[DATA FOR ANALYSIS — start]

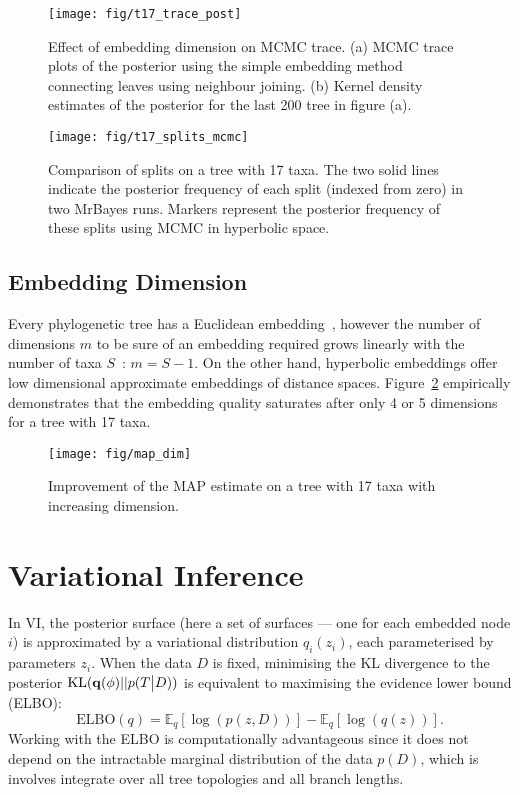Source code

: \documentclass[11pt, twocolumn]{article}
\newcommand{\be}{\begin{equation*}}
\newcommand{\ee}{\end{equation*}}
\begin{document}
\begin{figure}[htbp]
\begin{center}
    \texttt{[image: fig/t17\_trace\_post]}
\end{center}
\caption{Effect of embedding dimension on MCMC trace. (a) MCMC trace plots of the posterior using the simple embedding method connecting leaves using neighbour joining.
(b) Kernel density estimates of the posterior for the last 200 tree in figure (a).}
\end{figure}

\begin{figure}[htbp] \label{fig:splits}
    \begin{center}
        \texttt{[image: fig/t17\_splits\_mcmc]}
    \end{center}
    \caption{Comparison of splits on a tree with 17 taxa.
    The two solid lines indicate the posterior frequency of each split (indexed from zero) in two MrBayes runs.
    Markers represent the posterior frequency of these splits using MCMC in hyperbolic space.}
    \end{figure}

\subsection{Embedding Dimension}
Every phylogenetic tree has a Euclidean embedding~\cite{devienne2011euclidean}, however the number of dimensions $m$ to be sure of an embedding required grows linearly with the number of taxa $S$~\cite{deza1997geometry}: $m=S-1$.
On the other hand, hyperbolic embeddings offer low dimensional approximate embeddings of distance spaces.
Figure~\ref{fig:map_dim} empirically demonstrates that the embedding quality saturates after only 4 or 5 dimensions for a tree with 17 taxa.

\begin{figure}[htbp] \label{fig:map_dim}
\begin{center}
    \texttt{[image: fig/map\_dim]}
\end{center}
\caption{Improvement of the MAP estimate on a tree with 17 taxa with increasing dimension.}
\end{figure}

\section{Variational Inference}
In VI, the posterior surface (here a set of surfaces --- one for each embedded node $i$) is approximated by a variational distribution $q_{i}(z_{i})$, each parameterised by parameters $z_{i}$.
When the data $D$ is fixed, minimising the KL divergence to the posterior $\text{KL}({\bf q}(\phi)||p(T\big|D))$ is equivalent to maximising the evidence lower bound (ELBO):
\be
\text{ELBO}(q) = \mathbb{E}_{q}[\log(p(z,D))] - \mathbb{E}_{q}[\log(q(z))].
\ee
Working with the ELBO is computationally advantageous since it does not depend on the intractable marginal distribution of the data $p(D)$, which is involves integrate over all tree topologies and all branch lengths.
\end{document}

[DATA FOR ANALYSIS — finish]

PROBLEM REQUIREMENTS: The copy you produce must hold all the records above exactly and none of their pictures.

EXPECTED ANSWER:
Source code

: \documentclass[11pt, twocolumn]{article}
\newcommand{\be}{\begin{equation*}}
\newcommand{\ee}{\end{equation*}}
\begin{document}
\begin{figure}[htbp]
\begin{center}
    \texttt{[image: fig/t17\_trace\_post]}
\end{center}
\caption{Effect of embedding dimension on MCMC trace. (a) MCMC trace plots of the posterior using the simple embedding method connecting leaves using neighbour joining.
(b) Kernel density estimates of the posterior for the last 200 tree in figure (a).}
\end{figure}

\begin{figure}[htbp] \label{fig:splits}
    \begin{center}
        \texttt{[image: fig/t17\_splits\_mcmc]}
    \end{center}
    \caption{Comparison of splits on a tree with 17 taxa.
    The two solid lines indicate the posterior frequency of each split (indexed from zero) in two MrBayes runs.
    Markers represent the posterior frequency of these splits using MCMC in hyperbolic space.}
    \end{figure}

\subsection{Embedding Dimension}
Every phylogenetic tree has a Euclidean embedding~\cite{devienne2011euclidean}, however the number of dimensions $m$ to be sure of an embedding required grows linearly with the number of taxa $S$~\cite{deza1997geometry}: $m=S-1$.
On the other hand, hyperbolic embeddings offer low dimensional approximate embeddings of distance spaces.
Figure~\ref{fig:map_dim} empirically demonstrates that the embedding quality saturates after only 4 or 5 dimensions for a tree with 17 taxa.

\begin{figure}[htbp] \label{fig:map_dim}
\begin{center}
    \texttt{[image: fig/map\_dim]}
\end{center}
\caption{Improvement of the MAP estimate on a tree with 17 taxa with increasing dimension.}
\end{figure}

\section{Variational Inference}
In VI, the posterior surface (here a set of surfaces --- one for each embedded node $i$) is approximated by a variational distribution $q_{i}(z_{i})$, each parameterised by parameters $z_{i}$.
When the data $D$ is fixed, minimising the KL divergence to the posterior $\text{KL}({\bf q}(\phi)||p(T\big|D))$ is equivalent to maximising the evidence lower bound (ELBO):
\be
\text{ELBO}(q) = \mathbb{E}_{q}[\log(p(z,D))] - \mathbb{E}_{q}[\log(q(z))].
\ee
Working with the ELBO is computationally advantageous since it does not depend on the intractable marginal distribution of the data $p(D)$, which is involves integrate over all tree topologies and all branch lengths.
\end{document}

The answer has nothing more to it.